André Gomes – Eu já estava há muito tempo na militância política e decidi que precisava fazer outra coisa. Expliquei para a Leci que precisava de desafios na vida pessoal e comecei a lecionar. Dei aula em várias escolas públicas em Marília. Escolas estaduais e particulares. Em 2015 ingressei no Colégio Objetivo. Dou aula de História, Geografia, Sociologia e Filosofia. Até que em 2016, o prefeito Daniel Alonso me convidou para assumir a Secretaria Municipal da Cultura e cá estou, até hoje, com as dores e delícias do que é ser um gestor de Cultura em Marília.
MN – Qual seu principal destaque enquanto secretário da Cultura em Marília?
André Gomes – Eu digo sempre o seguinte: a gente parte de uma concepção antropológica de Cultura, não só a Cultura como as expressões artísticas, mas a Cultura como tudo que organiza a vida social, tudo que confere identidade a um povo. Tudo isso tem a ver com Cultura. Todas as formas de ser e existir no mundo são Cultura. Então nesse sentido, a partir dessa dimensão, a gente construiu um olhar tridimensional para Cultura. Quais são essas três dimensões? A primeira é a dimensão simbólica, que as sociedades humanas representam a atividade, a realidade através das artes. Nesse sentido, é papel do Poder Público desenvolver políticas e programas que possam democratizar o fazer artístico, ou seja, criar condições para que a sociedade possa fazer arte, porque a Secretaria não faz arte, quem faz arte é a sociedade. O nosso papel é fomentar isso. A segunda dimensão é a dimensão cidadã, ou seja, a Cultura pensada como um direito humano fundamental das pessoas. Nesse sentido, é nosso papel promover o maior acesso às manifestações artísticas e culturais. Por fim, mas não menos importante, a dimensão econômica. A Cultura representa 4% do PIB do Brasil, emprega milhões de pessoas e ela tem uma importância muito grande. Então, tendo essa visão, eu sempre tive a convicção, aliás, não só eu, muitas pessoas que circulam no meio da Cultura, defendem essa concepção, de que o grande problema da Cultura é a descontinuidade das políticas e dos programas públicos. A Cultura vive sempre à mercê, sempre refém de ciclos de governo e de conjuntura, então você tem um governo novo que pensa diferente, você desacumula tudo aquilo que você tinha acumulado. Eu penso que o fundamental para a Cultura é você romper com esta política de balcão e construir uma política de Estado, que possa manter programas, que possa ter continuidade, ter patamares mínimos de investimento.

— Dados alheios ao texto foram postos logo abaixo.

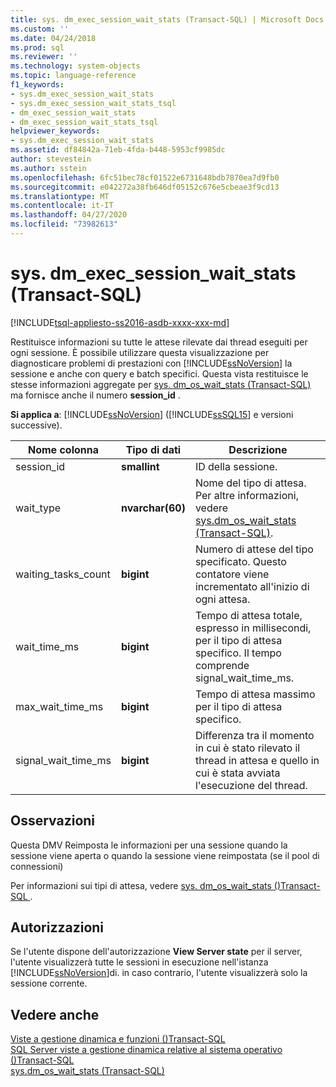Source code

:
 ```yaml
---
title: sys. dm_exec_session_wait_stats (Transact-SQL) | Microsoft Docs
ms.custom: ''
ms.date: 04/24/2018
ms.prod: sql
ms.reviewer: ''
ms.technology: system-objects
ms.topic: language-reference
f1_keywords:
- sys.dm_exec_session_wait_stats
- sys.dm_exec_session_wait_stats_tsql
- dm_exec_session_wait_stats
- dm_exec_session_wait_stats_tsql
helpviewer_keywords:
- sys.dm_exec_session_wait_stats
ms.assetid: df84842a-71eb-4fda-b448-5953cf9985dc
author: stevestein
ms.author: sstein
ms.openlocfilehash: 6fc51bec78cf01522e6731648bdb7870ea7d9fb0
ms.sourcegitcommit: e042272a38fb646df05152c676e5cbeae3f9cd13
ms.translationtype: MT
ms.contentlocale: it-IT
ms.lasthandoff: 04/27/2020
ms.locfileid: "73982613"
---
```

# <a name="sysdm_exec_session_wait_stats-transact-sql"></a>sys. dm_exec_session_wait_stats (Transact-SQL)
[!INCLUDE[tsql-appliesto-ss2016-asdb-xxxx-xxx-md](../../includes/tsql-appliesto-ss2016-asdb-xxxx-xxx-md.md)]

  Restituisce informazioni su tutte le attese rilevate dai thread eseguiti per ogni sessione. È possibile utilizzare questa visualizzazione per diagnosticare problemi di prestazioni con [!INCLUDE[ssNoVersion](../../includes/ssnoversion-md.md)] la sessione e anche con query e batch specifici.  Questa vista restituisce le stesse informazioni aggregate per [sys. dm_os_wait_stats &#40;Transact-SQL&#41;](../../relational-databases/system-dynamic-management-views/sys-dm-os-wait-stats-transact-sql.md) ma fornisce anche il numero **session_id** .  
  
**Si applica a**: [!INCLUDE[ssNoVersion](../../includes/ssnoversion-md.md)] ([!INCLUDE[ssSQL15](../../includes/sssql15-md.md)] e versioni successive).  
  
|Nome colonna|Tipo di dati|Descrizione|  
|-----------------|---------------|-----------------|  
|session_id|**smallint**|ID della sessione.|  
|wait_type|**nvarchar(60)**|Nome del tipo di attesa. Per altre informazioni, vedere [sys.dm_os_wait_stats &#40;Transact-SQL&#41;](../../relational-databases/system-dynamic-management-views/sys-dm-os-wait-stats-transact-sql.md).|  
|waiting_tasks_count|**bigint**|Numero di attese del tipo specificato. Questo contatore viene incrementato all'inizio di ogni attesa.|  
|wait_time_ms|**bigint**|Tempo di attesa totale, espresso in millisecondi, per il tipo di attesa specifico. Il tempo comprende signal_wait_time_ms.|  
|max_wait_time_ms|**bigint**|Tempo di attesa massimo per il tipo di attesa specifico.|  
|signal_wait_time_ms|**bigint**|Differenza tra il momento in cui è stato rilevato il thread in attesa e quello in cui è stata avviata l'esecuzione del thread.|  
  
## <a name="remarks"></a>Osservazioni  
 Questa DMV Reimposta le informazioni per una sessione quando la sessione viene aperta o quando la sessione viene reimpostata (se il pool di connessioni)  
  
 Per informazioni sui tipi di attesa, vedere [sys. dm_os_wait_stats &#40;&#41;Transact-SQL ](../../relational-databases/system-dynamic-management-views/sys-dm-os-wait-stats-transact-sql.md).  
  
## <a name="permissions"></a>Autorizzazioni  
 Se l'utente dispone dell'autorizzazione **View Server state** per il server, l'utente visualizzerà tutte le sessioni in esecuzione nell'istanza [!INCLUDE[ssNoVersion](../../includes/ssnoversion-md.md)]di. in caso contrario, l'utente visualizzerà solo la sessione corrente.  
  
## <a name="see-also"></a>Vedere anche  
 [Viste a gestione dinamica e funzioni &#40;&#41;Transact-SQL](~/relational-databases/system-dynamic-management-views/system-dynamic-management-views.md)   
 [SQL Server viste a gestione dinamica relative al sistema operativo &#40;&#41;Transact-SQL](../../relational-databases/system-dynamic-management-views/sql-server-operating-system-related-dynamic-management-views-transact-sql.md)   
 [sys.dm_os_wait_stats &#40;Transact-SQL&#41;](../../relational-databases/system-dynamic-management-views/sys-dm-os-wait-stats-transact-sql.md)  
 
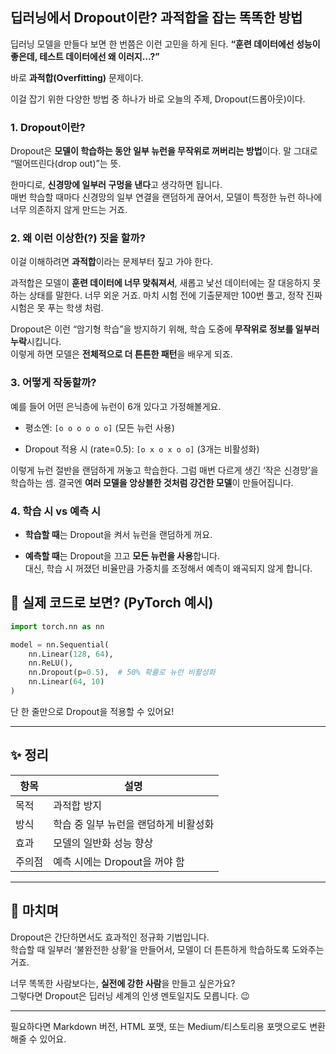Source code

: ## 딥러닝에서 Dropout이란? 과적합을 잡는 똑똑한 방법

딥러닝 모델을 만들다 보면 한 번쯤은 이런 고민을 하게 된다.
**“훈련 데이터에선 성능이 좋은데, 테스트 데이터에선 왜 이러지…?”**  

바로 **과적합(Overfitting)** 문제이다.

이걸 잡기 위한 다양한 방법 중 하나가 바로 오늘의 주제, Dropout(드롭아웃)이다.

### 1. Dropout이란?

Dropout은 **모델이 학습하는 동안 일부 뉴런을 무작위로 꺼버리는 방법**이다.
말 그대로 “떨어뜨린다(drop out)”는 뜻.

한마디로, **신경망에 일부러 구멍을 낸다**고 생각하면 됩니다.  
매번 학습할 때마다 신경망의 일부 연결을 랜덤하게 끊어서, 모델이 특정한 뉴런 하나에 너무 의존하지 않게 만드는 거죠.


### 2. 왜 이런 이상한(?) 짓을 할까?

이걸 이해하려면 **과적합**이라는 문제부터 짚고 가야 한다.

과적합은 모델이 **훈련 데이터에 너무 맞춰져서**, 새롭고 낯선 데이터에는 잘 대응하지 못하는 상태를 말한다.
너무 외운 거죠. 마치 시험 전에 기출문제만 100번 풀고, 정작 진짜 시험은 못 푸는 학생 처럼.

Dropout은 이런 “암기형 학습”을 방지하기 위해, 학습 도중에 **무작위로 정보를 일부러 누락**시킵니다.  
이렇게 하면 모델은 **전체적으로 더 튼튼한 패턴**을 배우게 되죠.


### 3. 어떻게 작동할까?

예를 들어 어떤 은닉층에 뉴런이 6개 있다고 가정해볼게요.

- 평소엔: `[o o o o o o]` (모든 뉴런 사용)
    
- Dropout 적용 시 (rate=0.5): `[o x o x o o]` (3개는 비활성화)

이렇게 뉴런 절반을 랜덤하게 꺼놓고 학습한다.
그럼 매번 다르게 생긴 ‘작은 신경망’을 학습하는 셈.
결국엔 **여러 모델을 앙상블한 것처럼 강건한 모델**이 만들어집니다.


### 4. 학습 시 vs 예측 시

- **학습할 때**는 Dropout을 켜서 뉴런을 랜덤하게 꺼요.
    
- **예측할 때**는 Dropout을 끄고 **모든 뉴런을 사용**합니다.  
    대신, 학습 시 꺼졌던 비율만큼 가중치를 조정해서 예측이 왜곡되지 않게 합니다.


## 📌 실제 코드로 보면? (PyTorch 예시)

```python
import torch.nn as nn

model = nn.Sequential(
    nn.Linear(128, 64),
    nn.ReLU(),
    nn.Dropout(p=0.5),  # 50% 확률로 뉴런 비활성화
    nn.Linear(64, 10)
)
```

단 한 줄만으로 Dropout을 적용할 수 있어요!

---

## ✨ 정리

|항목|설명|
|---|---|
|목적|과적합 방지|
|방식|학습 중 일부 뉴런을 랜덤하게 비활성화|
|효과|모델의 일반화 성능 향상|
|주의점|예측 시에는 Dropout을 꺼야 함|

---

## 📎 마치며

Dropout은 간단하면서도 효과적인 정규화 기법입니다.  
학습할 때 일부러 ‘불완전한 상황’을 만들어서, 모델이 더 튼튼하게 학습하도록 도와주는 거죠.

너무 똑똑한 사람보다는, **실전에 강한 사람**을 만들고 싶은가요?  
그렇다면 Dropout은 딥러닝 세계의 인생 멘토일지도 모릅니다. 😉

---

필요하다면 Markdown 버전, HTML 포맷, 또는 Medium/티스토리용 포맷으로도 변환해줄 수 있어요.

MN – Sua gestão no comando da Secretaria deixa algum legado para a Cultura?
André Gomes – Todo governo que é eleito tem legitimidade de propor e implementar suas políticas e sua visão, sem dúvida alguma. Mas isso não pode desconstruir tudo aquilo que foi construído ao longo dos últimos anos. Então nesse sentido eu penso que o maior legado que a gente vai deixar é a consolidação dos editais como mecanismo principal de financiamento das políticas e dos programas. Esse ano, por exemplo, acabamos de lançar um edital de R$ 600 mil, exclusivamente com recursos próprios. Agora estamos lançando mais R$ 1,9 milhão de editais com os recursos da lei Paulo Gustavo e ainda vai chegar mais R$ 1,9 milhão da lei Aldir Blanc, que ainda serão implementados também, distribuídos em editais. Esse é o maior orçamento para investimento em projetos da história da Cultura brasileira e mariliense.
MN – E qual é a ideia para não permitir a descontinuidade na Cultura?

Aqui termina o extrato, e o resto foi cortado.